WHAT THE TASK REQUIRES: Only the lines containing "never" should appear in the answer, copied from the listing below.

SOURCE DATA section start

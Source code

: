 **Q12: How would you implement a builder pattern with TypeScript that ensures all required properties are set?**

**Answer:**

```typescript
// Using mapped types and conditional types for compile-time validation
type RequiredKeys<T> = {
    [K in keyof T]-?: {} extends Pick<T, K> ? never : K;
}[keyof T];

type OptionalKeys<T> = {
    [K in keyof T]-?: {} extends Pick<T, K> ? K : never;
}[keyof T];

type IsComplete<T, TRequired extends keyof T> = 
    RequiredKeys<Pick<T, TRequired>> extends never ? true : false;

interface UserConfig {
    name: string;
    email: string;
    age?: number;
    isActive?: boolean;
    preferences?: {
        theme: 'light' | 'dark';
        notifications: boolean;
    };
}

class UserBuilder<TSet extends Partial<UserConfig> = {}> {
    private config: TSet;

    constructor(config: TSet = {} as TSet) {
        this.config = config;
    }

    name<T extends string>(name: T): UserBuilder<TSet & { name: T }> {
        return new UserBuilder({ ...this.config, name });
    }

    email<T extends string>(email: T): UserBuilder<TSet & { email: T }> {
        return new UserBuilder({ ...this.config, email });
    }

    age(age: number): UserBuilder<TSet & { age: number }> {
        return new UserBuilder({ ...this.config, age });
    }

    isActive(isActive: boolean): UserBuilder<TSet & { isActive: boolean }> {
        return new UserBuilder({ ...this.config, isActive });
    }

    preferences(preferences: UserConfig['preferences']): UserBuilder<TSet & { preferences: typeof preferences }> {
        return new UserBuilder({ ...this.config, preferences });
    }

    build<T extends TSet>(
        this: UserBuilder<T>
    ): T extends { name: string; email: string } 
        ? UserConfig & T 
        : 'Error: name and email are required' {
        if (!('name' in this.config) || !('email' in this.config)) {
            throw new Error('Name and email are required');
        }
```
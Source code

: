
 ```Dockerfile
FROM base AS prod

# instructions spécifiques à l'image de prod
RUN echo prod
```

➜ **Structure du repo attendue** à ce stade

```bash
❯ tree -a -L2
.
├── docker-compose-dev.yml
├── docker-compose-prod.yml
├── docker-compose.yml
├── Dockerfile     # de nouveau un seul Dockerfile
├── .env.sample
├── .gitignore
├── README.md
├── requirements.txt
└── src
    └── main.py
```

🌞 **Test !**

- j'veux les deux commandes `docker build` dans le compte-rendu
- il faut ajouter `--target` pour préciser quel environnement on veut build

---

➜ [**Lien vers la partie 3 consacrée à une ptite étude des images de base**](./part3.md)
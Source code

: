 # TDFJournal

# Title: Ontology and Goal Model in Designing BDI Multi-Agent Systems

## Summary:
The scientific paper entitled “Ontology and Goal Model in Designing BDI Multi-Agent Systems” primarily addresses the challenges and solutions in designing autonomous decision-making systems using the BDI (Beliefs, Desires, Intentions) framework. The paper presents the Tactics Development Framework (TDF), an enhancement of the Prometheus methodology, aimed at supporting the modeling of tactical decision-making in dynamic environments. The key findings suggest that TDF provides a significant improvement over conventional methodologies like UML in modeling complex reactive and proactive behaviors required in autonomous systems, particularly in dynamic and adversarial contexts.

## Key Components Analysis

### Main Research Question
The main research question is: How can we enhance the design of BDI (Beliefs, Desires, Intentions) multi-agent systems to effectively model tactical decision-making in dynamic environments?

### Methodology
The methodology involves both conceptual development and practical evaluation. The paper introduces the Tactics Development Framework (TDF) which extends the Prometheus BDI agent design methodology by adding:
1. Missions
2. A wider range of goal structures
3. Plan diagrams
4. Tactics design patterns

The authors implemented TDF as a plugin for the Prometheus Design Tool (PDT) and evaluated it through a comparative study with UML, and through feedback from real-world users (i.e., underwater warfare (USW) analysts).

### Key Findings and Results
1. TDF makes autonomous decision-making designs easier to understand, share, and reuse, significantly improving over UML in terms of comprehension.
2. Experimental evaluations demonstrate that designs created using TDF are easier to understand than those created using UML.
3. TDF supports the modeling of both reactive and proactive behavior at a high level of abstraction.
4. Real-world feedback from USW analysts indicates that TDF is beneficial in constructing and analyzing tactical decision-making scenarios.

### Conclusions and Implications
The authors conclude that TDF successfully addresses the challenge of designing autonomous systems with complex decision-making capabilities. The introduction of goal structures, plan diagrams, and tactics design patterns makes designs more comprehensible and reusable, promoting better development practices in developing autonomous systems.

SOURCE DATA section end

RESULT:
    [K in keyof T]-?: {} extends Pick<T, K> ? never : K;
    [K in keyof T]-?: {} extends Pick<T, K> ? K : never;
    RequiredKeys<Pick<T, TRequired>> extends never ? true : false;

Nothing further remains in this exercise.